Data records below:
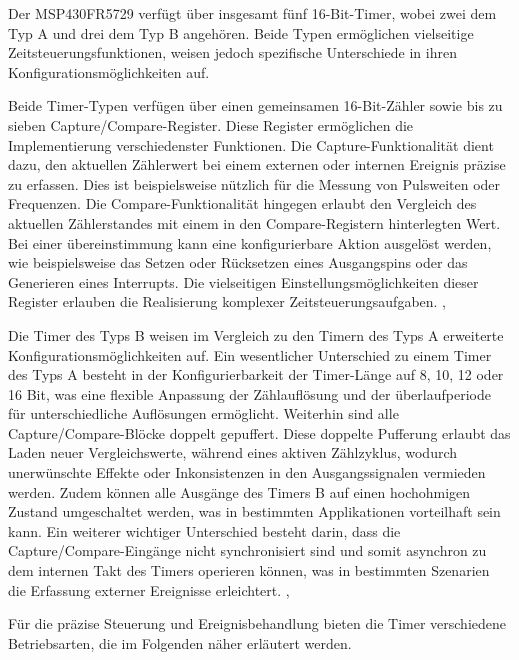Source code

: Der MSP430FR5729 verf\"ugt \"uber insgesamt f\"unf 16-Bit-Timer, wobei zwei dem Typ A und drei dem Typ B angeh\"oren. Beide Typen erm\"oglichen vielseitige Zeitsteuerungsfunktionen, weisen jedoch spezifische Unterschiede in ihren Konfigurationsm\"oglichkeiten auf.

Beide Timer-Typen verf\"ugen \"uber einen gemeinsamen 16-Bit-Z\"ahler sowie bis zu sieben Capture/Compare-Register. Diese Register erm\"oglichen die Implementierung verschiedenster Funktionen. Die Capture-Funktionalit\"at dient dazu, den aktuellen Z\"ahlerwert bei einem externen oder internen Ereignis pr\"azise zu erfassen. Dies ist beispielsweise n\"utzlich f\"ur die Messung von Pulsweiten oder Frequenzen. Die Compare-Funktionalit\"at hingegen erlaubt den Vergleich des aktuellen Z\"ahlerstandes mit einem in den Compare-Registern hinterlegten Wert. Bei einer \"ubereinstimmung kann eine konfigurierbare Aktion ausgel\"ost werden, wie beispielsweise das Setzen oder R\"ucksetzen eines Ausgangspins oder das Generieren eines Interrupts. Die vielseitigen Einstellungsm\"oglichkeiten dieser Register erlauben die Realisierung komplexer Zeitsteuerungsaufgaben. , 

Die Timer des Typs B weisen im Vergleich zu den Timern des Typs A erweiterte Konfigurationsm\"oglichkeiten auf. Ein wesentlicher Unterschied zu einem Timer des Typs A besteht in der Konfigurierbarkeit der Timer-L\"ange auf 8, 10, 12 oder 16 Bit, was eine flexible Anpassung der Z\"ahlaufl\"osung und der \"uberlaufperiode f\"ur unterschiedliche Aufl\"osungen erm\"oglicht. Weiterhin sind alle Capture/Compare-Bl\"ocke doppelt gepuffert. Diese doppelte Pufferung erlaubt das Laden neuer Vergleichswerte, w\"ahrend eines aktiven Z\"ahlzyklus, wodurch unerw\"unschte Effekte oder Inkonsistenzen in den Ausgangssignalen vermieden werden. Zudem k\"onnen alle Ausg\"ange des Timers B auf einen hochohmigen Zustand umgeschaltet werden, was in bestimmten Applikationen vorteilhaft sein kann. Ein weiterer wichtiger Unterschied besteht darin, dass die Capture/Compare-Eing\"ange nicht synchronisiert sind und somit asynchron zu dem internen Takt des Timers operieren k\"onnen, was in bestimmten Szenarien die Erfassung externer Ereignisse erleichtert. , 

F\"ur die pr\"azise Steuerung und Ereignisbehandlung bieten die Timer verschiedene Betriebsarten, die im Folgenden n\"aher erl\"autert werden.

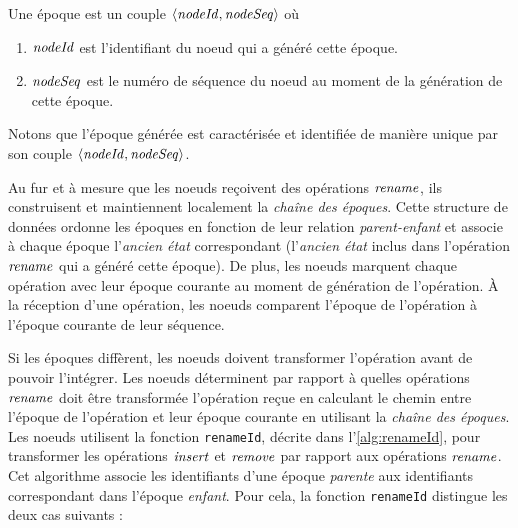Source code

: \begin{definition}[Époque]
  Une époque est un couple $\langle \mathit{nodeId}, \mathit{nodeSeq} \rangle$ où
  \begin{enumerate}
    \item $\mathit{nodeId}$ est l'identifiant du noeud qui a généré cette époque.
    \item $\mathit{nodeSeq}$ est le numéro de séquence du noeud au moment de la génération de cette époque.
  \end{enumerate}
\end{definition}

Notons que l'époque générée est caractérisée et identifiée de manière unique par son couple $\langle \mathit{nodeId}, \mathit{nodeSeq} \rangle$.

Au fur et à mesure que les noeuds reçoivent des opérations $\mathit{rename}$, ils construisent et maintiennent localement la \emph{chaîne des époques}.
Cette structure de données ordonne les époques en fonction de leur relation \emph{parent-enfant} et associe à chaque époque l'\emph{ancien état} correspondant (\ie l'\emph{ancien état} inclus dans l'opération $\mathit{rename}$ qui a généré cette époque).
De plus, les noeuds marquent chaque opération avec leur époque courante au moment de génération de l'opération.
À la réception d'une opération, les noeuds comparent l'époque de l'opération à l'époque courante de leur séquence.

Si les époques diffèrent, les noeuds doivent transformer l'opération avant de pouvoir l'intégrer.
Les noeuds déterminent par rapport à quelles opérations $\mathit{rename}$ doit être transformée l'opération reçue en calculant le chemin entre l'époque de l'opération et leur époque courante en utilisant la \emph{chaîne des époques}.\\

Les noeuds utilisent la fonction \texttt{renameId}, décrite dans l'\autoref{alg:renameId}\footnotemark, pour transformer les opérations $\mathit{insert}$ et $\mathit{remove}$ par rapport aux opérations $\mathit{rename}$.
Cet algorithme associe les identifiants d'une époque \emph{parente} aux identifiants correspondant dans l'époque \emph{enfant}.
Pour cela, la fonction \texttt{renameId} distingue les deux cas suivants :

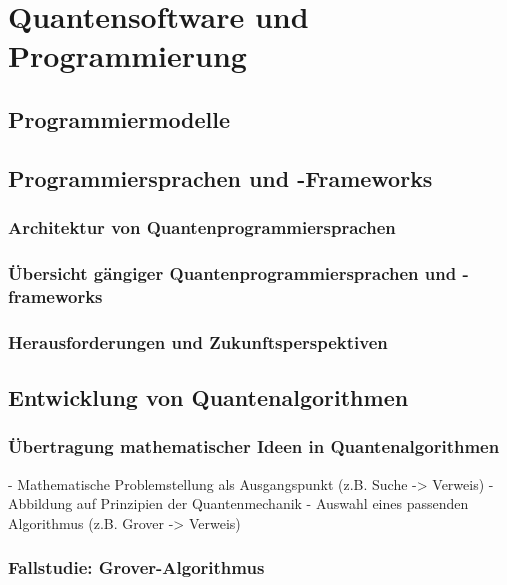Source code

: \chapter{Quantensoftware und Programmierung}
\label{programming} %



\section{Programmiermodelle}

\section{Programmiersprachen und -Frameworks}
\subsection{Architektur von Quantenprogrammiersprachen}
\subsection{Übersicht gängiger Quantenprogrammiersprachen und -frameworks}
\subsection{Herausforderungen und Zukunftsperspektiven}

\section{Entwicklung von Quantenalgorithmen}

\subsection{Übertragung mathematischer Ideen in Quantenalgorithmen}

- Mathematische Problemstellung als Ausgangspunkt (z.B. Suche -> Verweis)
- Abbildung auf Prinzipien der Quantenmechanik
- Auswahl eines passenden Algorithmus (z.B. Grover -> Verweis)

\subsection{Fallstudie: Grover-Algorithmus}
End of Data records.
> _Work instruction_: Repeat the records above verbatim, with no pictures in the result.

> _Output of the task_:
Source code

: Der MSP430FR5729 verf\"ugt \"uber insgesamt f\"unf 16-Bit-Timer, wobei zwei dem Typ A und drei dem Typ B angeh\"oren. Beide Typen erm\"oglichen vielseitige Zeitsteuerungsfunktionen, weisen jedoch spezifische Unterschiede in ihren Konfigurationsm\"oglichkeiten auf.

Beide Timer-Typen verf\"ugen \"uber einen gemeinsamen 16-Bit-Z\"ahler sowie bis zu sieben Capture/Compare-Register. Diese Register erm\"oglichen die Implementierung verschiedenster Funktionen. Die Capture-Funktionalit\"at dient dazu, den aktuellen Z\"ahlerwert bei einem externen oder internen Ereignis pr\"azise zu erfassen. Dies ist beispielsweise n\"utzlich f\"ur die Messung von Pulsweiten oder Frequenzen. Die Compare-Funktionalit\"at hingegen erlaubt den Vergleich des aktuellen Z\"ahlerstandes mit einem in den Compare-Registern hinterlegten Wert. Bei einer \"ubereinstimmung kann eine konfigurierbare Aktion ausgel\"ost werden, wie beispielsweise das Setzen oder R\"ucksetzen eines Ausgangspins oder das Generieren eines Interrupts. Die vielseitigen Einstellungsm\"oglichkeiten dieser Register erlauben die Realisierung komplexer Zeitsteuerungsaufgaben. , 

Die Timer des Typs B weisen im Vergleich zu den Timern des Typs A erweiterte Konfigurationsm\"oglichkeiten auf. Ein wesentlicher Unterschied zu einem Timer des Typs A besteht in der Konfigurierbarkeit der Timer-L\"ange auf 8, 10, 12 oder 16 Bit, was eine flexible Anpassung der Z\"ahlaufl\"osung und der \"uberlaufperiode f\"ur unterschiedliche Aufl\"osungen erm\"oglicht. Weiterhin sind alle Capture/Compare-Bl\"ocke doppelt gepuffert. Diese doppelte Pufferung erlaubt das Laden neuer Vergleichswerte, w\"ahrend eines aktiven Z\"ahlzyklus, wodurch unerw\"unschte Effekte oder Inkonsistenzen in den Ausgangssignalen vermieden werden. Zudem k\"onnen alle Ausg\"ange des Timers B auf einen hochohmigen Zustand umgeschaltet werden, was in bestimmten Applikationen vorteilhaft sein kann. Ein weiterer wichtiger Unterschied besteht darin, dass die Capture/Compare-Eing\"ange nicht synchronisiert sind und somit asynchron zu dem internen Takt des Timers operieren k\"onnen, was in bestimmten Szenarien die Erfassung externer Ereignisse erleichtert. , 

F\"ur die pr\"azise Steuerung und Ereignisbehandlung bieten die Timer verschiedene Betriebsarten, die im Folgenden n\"aher erl\"autert werden.

Source code

: \begin{definition}[Époque]
  Une époque est un couple $\langle \mathit{nodeId}, \mathit{nodeSeq} \rangle$ où
  \begin{enumerate}
    \item $\mathit{nodeId}$ est l'identifiant du noeud qui a généré cette époque.
    \item $\mathit{nodeSeq}$ est le numéro de séquence du noeud au moment de la génération de cette époque.
  \end{enumerate}
\end{definition}

Notons que l'époque générée est caractérisée et identifiée de manière unique par son couple $\langle \mathit{nodeId}, \mathit{nodeSeq} \rangle$.

Au fur et à mesure que les noeuds reçoivent des opérations $\mathit{rename}$, ils construisent et maintiennent localement la \emph{chaîne des époques}.
Cette structure de données ordonne les époques en fonction de leur relation \emph{parent-enfant} et associe à chaque époque l'\emph{ancien état} correspondant (\ie l'\emph{ancien état} inclus dans l'opération $\mathit{rename}$ qui a généré cette époque).
De plus, les noeuds marquent chaque opération avec leur époque courante au moment de génération de l'opération.
À la réception d'une opération, les noeuds comparent l'époque de l'opération à l'époque courante de leur séquence.

Si les époques diffèrent, les noeuds doivent transformer l'opération avant de pouvoir l'intégrer.
Les noeuds déterminent par rapport à quelles opérations $\mathit{rename}$ doit être transformée l'opération reçue en calculant le chemin entre l'époque de l'opération et leur époque courante en utilisant la \emph{chaîne des époques}.\\

Les noeuds utilisent la fonction \texttt{renameId}, décrite dans l'\autoref{alg:renameId}\footnotemark, pour transformer les opérations $\mathit{insert}$ et $\mathit{remove}$ par rapport aux opérations $\mathit{rename}$.
Cet algorithme associe les identifiants d'une époque \emph{parente} aux identifiants correspondant dans l'époque \emph{enfant}.
Pour cela, la fonction \texttt{renameId} distingue les deux cas suivants :

Source code

: \chapter{Quantensoftware und Programmierung}
\label{programming} %



\section{Programmiermodelle}

\section{Programmiersprachen und -Frameworks}
\subsection{Architektur von Quantenprogrammiersprachen}
\subsection{Übersicht gängiger Quantenprogrammiersprachen und -frameworks}
\subsection{Herausforderungen und Zukunftsperspektiven}

\section{Entwicklung von Quantenalgorithmen}

\subsection{Übertragung mathematischer Ideen in Quantenalgorithmen}

- Mathematische Problemstellung als Ausgangspunkt (z.B. Suche -> Verweis)
- Abbildung auf Prinzipien der Quantenmechanik
- Auswahl eines passenden Algorithmus (z.B. Grover -> Verweis)

\subsection{Fallstudie: Grover-Algorithmus}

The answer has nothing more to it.